TO DO
Only the lines below starting at the one containing "then replaced by" and ending at the one containing "provision for this" belong in the answer, each copied exactly.

RECORD EXCERPTS
□ □ □ □ □ □ □

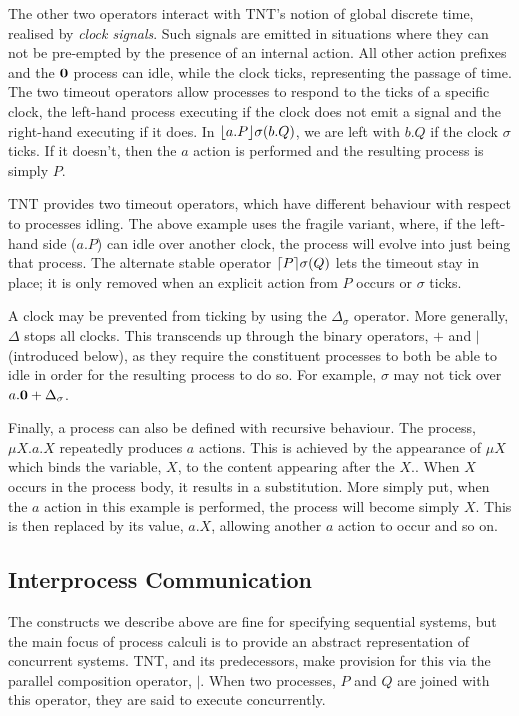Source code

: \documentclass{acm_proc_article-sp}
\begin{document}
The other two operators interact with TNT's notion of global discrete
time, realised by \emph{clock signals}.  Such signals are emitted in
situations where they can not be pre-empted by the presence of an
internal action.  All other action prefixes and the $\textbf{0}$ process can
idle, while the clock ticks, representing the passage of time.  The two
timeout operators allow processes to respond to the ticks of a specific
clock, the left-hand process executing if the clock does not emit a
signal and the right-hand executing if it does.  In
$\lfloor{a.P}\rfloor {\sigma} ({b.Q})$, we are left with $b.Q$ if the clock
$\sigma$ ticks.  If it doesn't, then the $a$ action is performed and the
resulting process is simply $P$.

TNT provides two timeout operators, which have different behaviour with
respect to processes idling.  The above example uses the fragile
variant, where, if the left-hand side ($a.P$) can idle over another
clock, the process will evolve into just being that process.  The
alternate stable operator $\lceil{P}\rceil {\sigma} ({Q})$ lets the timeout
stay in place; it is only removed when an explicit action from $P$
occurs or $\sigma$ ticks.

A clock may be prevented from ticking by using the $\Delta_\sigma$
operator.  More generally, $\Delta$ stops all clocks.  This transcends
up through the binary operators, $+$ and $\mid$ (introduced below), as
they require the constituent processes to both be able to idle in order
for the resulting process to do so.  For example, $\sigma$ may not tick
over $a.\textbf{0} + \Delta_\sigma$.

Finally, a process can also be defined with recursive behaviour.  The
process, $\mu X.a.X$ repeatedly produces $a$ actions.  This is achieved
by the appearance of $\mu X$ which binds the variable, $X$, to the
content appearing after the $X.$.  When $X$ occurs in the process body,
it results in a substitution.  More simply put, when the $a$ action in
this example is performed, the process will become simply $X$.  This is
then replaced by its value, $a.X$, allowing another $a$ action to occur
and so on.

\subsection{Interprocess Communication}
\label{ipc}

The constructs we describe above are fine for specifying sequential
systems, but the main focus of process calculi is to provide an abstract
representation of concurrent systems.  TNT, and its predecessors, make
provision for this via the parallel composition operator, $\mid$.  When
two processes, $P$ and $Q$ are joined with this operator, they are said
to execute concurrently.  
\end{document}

□ □ □ □ □ □ □

RESPONSE
then replaced by its value, $a.X$, allowing another $a$ action to occur
and so on.

\subsection{Interprocess Communication}
\label{ipc}

The constructs we describe above are fine for specifying sequential
systems, but the main focus of process calculi is to provide an abstract
representation of concurrent systems.  TNT, and its predecessors, make
provision for this via the parallel composition operator, $\mid$.  When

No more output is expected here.